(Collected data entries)

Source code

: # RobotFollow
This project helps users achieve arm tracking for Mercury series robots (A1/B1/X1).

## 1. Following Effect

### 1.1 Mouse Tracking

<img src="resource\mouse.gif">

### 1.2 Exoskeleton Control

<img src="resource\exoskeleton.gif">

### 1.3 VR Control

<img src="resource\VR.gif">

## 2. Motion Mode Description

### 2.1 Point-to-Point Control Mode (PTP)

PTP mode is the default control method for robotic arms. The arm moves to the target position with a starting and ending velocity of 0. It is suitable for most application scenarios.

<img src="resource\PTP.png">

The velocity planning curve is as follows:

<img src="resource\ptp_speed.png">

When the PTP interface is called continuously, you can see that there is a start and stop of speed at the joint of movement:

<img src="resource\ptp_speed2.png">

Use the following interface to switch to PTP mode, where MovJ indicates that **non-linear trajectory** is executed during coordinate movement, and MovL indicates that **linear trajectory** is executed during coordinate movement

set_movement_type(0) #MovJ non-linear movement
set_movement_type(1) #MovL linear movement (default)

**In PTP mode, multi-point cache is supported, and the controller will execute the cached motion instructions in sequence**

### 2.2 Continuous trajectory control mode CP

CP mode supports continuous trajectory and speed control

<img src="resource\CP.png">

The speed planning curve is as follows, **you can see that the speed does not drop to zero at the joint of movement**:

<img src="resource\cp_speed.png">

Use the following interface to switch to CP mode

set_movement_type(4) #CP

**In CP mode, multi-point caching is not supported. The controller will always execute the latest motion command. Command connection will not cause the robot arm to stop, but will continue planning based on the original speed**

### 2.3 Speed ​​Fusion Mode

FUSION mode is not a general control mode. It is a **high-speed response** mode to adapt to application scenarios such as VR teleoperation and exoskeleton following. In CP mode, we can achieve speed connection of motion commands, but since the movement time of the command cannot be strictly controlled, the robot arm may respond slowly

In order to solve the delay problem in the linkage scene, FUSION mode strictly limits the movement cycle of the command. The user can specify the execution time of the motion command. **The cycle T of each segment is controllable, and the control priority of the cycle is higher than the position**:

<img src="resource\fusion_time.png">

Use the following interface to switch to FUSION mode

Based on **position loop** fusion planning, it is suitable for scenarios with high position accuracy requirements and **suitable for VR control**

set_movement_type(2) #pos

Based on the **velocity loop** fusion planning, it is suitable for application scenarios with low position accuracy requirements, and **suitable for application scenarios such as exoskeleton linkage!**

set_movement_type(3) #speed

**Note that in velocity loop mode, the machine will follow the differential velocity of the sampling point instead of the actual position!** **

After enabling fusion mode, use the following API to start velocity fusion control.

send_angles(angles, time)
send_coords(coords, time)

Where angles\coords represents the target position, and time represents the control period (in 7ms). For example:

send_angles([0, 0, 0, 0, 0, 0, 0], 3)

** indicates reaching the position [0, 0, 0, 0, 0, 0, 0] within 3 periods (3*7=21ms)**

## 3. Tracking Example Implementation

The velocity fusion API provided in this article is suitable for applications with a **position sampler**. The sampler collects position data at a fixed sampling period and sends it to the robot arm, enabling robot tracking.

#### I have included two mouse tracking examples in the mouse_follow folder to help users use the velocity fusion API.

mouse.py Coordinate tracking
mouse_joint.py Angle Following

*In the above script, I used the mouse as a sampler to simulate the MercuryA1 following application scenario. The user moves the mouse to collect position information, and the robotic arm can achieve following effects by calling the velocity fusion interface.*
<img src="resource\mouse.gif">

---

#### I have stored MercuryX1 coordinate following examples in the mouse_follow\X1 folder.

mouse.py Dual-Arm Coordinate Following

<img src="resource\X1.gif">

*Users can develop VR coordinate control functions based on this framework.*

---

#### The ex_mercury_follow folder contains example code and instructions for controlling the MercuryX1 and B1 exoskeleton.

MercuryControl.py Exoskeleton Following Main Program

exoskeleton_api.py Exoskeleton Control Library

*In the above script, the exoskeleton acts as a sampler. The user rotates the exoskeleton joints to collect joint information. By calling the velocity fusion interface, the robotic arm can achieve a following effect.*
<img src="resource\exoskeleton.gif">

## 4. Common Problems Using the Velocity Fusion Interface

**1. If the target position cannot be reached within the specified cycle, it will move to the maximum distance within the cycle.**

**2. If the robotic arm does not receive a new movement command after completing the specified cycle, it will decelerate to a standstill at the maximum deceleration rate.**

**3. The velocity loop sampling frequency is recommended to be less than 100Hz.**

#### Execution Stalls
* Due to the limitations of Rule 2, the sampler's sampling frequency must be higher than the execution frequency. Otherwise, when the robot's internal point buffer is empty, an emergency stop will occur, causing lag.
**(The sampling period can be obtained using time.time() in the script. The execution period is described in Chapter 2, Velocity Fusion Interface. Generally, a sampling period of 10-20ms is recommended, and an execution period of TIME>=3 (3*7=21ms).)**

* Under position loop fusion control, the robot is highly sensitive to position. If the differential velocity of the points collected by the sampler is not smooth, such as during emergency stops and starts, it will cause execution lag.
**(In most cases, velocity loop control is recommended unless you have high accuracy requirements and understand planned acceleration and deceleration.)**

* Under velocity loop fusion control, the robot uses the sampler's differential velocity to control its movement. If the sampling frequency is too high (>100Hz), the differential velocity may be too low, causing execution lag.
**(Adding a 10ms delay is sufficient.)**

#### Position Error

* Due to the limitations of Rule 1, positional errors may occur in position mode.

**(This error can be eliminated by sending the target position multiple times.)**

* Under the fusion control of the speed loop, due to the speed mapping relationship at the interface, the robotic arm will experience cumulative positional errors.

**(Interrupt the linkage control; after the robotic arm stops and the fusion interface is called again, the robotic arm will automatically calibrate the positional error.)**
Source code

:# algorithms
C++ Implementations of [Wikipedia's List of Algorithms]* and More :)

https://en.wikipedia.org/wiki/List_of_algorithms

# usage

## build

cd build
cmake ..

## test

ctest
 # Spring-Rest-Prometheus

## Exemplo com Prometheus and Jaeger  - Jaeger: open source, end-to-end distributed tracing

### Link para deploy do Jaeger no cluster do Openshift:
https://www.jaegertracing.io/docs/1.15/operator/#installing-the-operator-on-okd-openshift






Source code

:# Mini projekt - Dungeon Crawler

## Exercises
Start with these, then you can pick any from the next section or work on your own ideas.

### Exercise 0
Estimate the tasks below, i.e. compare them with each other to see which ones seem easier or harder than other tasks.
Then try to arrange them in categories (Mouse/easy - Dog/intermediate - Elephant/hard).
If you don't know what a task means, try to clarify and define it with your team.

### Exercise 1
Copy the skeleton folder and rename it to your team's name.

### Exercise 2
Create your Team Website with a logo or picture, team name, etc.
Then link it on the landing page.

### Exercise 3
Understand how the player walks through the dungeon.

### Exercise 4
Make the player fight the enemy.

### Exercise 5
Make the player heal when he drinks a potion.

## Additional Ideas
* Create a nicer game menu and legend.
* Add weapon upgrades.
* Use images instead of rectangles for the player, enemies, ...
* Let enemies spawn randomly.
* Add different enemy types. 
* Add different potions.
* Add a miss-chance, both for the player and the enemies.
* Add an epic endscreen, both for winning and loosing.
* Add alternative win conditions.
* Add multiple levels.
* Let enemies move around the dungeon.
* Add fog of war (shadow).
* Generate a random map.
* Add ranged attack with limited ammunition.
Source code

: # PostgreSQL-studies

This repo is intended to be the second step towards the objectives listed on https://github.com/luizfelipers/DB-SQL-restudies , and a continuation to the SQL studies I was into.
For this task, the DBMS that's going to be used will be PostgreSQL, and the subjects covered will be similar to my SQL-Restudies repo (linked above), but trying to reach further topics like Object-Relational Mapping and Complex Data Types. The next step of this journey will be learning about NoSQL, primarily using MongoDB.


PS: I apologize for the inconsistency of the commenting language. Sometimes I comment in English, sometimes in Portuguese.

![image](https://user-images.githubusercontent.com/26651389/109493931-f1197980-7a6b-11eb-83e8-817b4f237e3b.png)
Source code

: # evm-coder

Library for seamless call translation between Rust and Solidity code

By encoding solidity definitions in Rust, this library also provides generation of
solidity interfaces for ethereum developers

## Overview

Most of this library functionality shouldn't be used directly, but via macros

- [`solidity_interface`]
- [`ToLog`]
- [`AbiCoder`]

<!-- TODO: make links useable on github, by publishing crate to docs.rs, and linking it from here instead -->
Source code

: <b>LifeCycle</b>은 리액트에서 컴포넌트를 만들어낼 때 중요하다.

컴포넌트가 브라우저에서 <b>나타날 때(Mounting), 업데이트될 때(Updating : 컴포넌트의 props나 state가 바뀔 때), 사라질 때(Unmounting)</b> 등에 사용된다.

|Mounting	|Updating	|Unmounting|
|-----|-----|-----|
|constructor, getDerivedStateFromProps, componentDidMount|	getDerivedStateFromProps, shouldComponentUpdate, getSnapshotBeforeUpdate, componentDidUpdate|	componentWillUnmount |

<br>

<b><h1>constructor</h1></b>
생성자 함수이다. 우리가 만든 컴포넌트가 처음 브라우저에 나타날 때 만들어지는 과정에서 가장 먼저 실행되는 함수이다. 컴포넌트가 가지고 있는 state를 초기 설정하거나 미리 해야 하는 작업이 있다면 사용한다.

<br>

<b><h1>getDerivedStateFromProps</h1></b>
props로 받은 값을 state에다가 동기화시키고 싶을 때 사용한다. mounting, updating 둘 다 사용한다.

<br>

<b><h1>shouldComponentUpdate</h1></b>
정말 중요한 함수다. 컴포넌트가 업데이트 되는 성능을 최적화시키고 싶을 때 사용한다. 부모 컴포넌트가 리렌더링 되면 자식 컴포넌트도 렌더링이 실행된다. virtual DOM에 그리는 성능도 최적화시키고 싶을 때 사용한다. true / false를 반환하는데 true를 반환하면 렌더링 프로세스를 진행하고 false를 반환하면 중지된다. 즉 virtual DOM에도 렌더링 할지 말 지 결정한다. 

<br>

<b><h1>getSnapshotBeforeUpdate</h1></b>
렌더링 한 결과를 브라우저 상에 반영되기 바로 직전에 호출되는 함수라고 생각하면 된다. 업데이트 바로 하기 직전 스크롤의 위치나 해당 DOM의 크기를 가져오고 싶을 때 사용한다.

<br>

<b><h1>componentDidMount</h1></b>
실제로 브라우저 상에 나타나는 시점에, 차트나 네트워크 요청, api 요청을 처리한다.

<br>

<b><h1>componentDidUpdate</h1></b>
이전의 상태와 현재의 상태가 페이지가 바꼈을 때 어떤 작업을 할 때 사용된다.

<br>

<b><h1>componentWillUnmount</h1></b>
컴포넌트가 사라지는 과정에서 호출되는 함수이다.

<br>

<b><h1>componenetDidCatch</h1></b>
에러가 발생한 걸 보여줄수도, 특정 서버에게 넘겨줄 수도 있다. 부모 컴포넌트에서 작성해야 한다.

## [Exercise description]
Gather up the lines containing the word "limitations" from these records and copy them.

## [Task response]
* Due to the limitations of Rule 2, the sampler's sampling frequency must be higher than the execution frequency. Otherwise, when the robot's internal point buffer is empty, an emergency stop will occur, causing lag.
* Due to the limitations of Rule 1, positional errors may occur in position mode.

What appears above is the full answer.